La «personalidad» de estos chats robóticos no es casual. Es el fruto de una programación que les ha enseñado a descubrir lo que nos agrada y lo que nos desagrada. La máquina aprende, usuario a usuario, conversación a conversación, a ser cada vez más amable y resolutiva, más «como nos gusta» que sea.

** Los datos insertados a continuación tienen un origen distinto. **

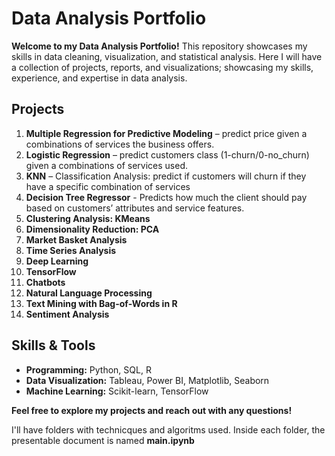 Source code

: # Data Analysis Portfolio

**Welcome to my Data Analysis Portfolio!** This repository showcases my skills in data cleaning, visualization, and statistical analysis.
Here I will have a collection of projects, reports, and visualizations; showcasing my skills, experience, and expertise in data analysis. 

## Projects
01. **Multiple Regression for Predictive Modeling** – predict price given a combinations of services the business offers.
02. **Logistic Regression** – predict customers class (1-churn/0-no_churn) given a combinations of services used.
03. **KNN** – Classification Analysis: predict if customers will churn if they have a specific combination of services
04. **Decision Tree Regressor** - Predicts how much the client should pay based on customers’ attributes and service features.
05. **Clustering Analysis: KMeans**
06. **Dimensionality Reduction: PCA**
07. **Market Basket Analysis**
08. **Time Series Analysis**
09. **Deep Learning**
10. **TensorFlow**
11. **Chatbots**
12. **Natural Language Processing**
13. **Text Mining with Bag-of-Words in R**
14. **Sentiment Analysis**

## Skills & Tools
- **Programming:** Python, SQL, R
- **Data Visualization:** Tableau, Power BI, Matplotlib, Seaborn
- **Machine Learning:** Scikit-learn, TensorFlow


**Feel free to explore my projects and reach out with any questions!**

I'll have folders with technicques and algoritms used. Inside each folder, the presentable document is named **__main__.ipynb**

A poco que sigamos entrenándola con nuestros gustos y la IA vaya satisfaciendo necesidades tan simplemente humanas como ser escuchados y vaya siendo capaz de imitar cada vez mejor las emociones ¿quién nos asegura que no se empiecen a crear vínculos afectivos con las máquinas? A quien desee reflexionar más sobre el tema le recomiendo ver en plataformas la película The Creator

Mientras llega o no el futuro distópico que describe la cinta, la prueba de que los seres humanos somos capaces de crear vínculos afectivos fortísimos con otros seres no humanos hasta límites insospechados la tenemos en la cada vez mayor importancia de los animales de compañía en nuestras vidas (aquí es donde me meto en terreno resbaladizo).

Las mascotas han sustituido ya, de hecho, a la propia familia y el aumento del número de hogares con perros es directamente proporcional al número de hogares sin hijos. Hay quien quiere a su mascota más que a su pareja y no me cabe duda de que muchos dueños matarían o incluso morirían por ellos. Algunos ya califican, sin ambages, al ser humano como la mayor de las plagas a la que combatir.

El amor por los animales es precioso, indica respeto a la creación y al resto de la humanidad, pero ¿por qué tenemos perros y no lobos en casa siendo ambas criaturas igual de bellas y dignas? Por una sencilla razón: la evolución del perro desde el lobo ha sido guiada durante siglos por el hombre, que lo ha domesticado, lo ha humanizado. Nos encontramos, pues, con una especie entrenada (como hacemos ahora con la inteligencia artificial) para dar gusto a los seres humanos.

Los ejemplares menos empáticos, menos dóciles, han sido eliminados históricamente alentando la reproducción de los más cariñosos y agradecidos, los menos egoístas, los más útiles para nuestras necesidades. Hay que recordar que los animales no son libres, actúan por instinto, y que ese instinto se transmite por vía genética. Por lo tanto, cuando uno se siente querido por su perro, tiene que ser consciente de que hay trampa.

El amor necesita libertad, pero en cierta medida los perros están programados para querernos, porque ha habido otros seres humanos que se han encargado de «cocinar» la especie que lleva consigo ese (y no otro) instinto. Por eso, personas que no se sienten queridas por nadie (puede incluso que algunos seamos ciertamente insoportables) encuentran mágico el amor incondicional de su mascota. Lo confunden con lo que de verdad merecerían, el amor de las personas que lo rodean.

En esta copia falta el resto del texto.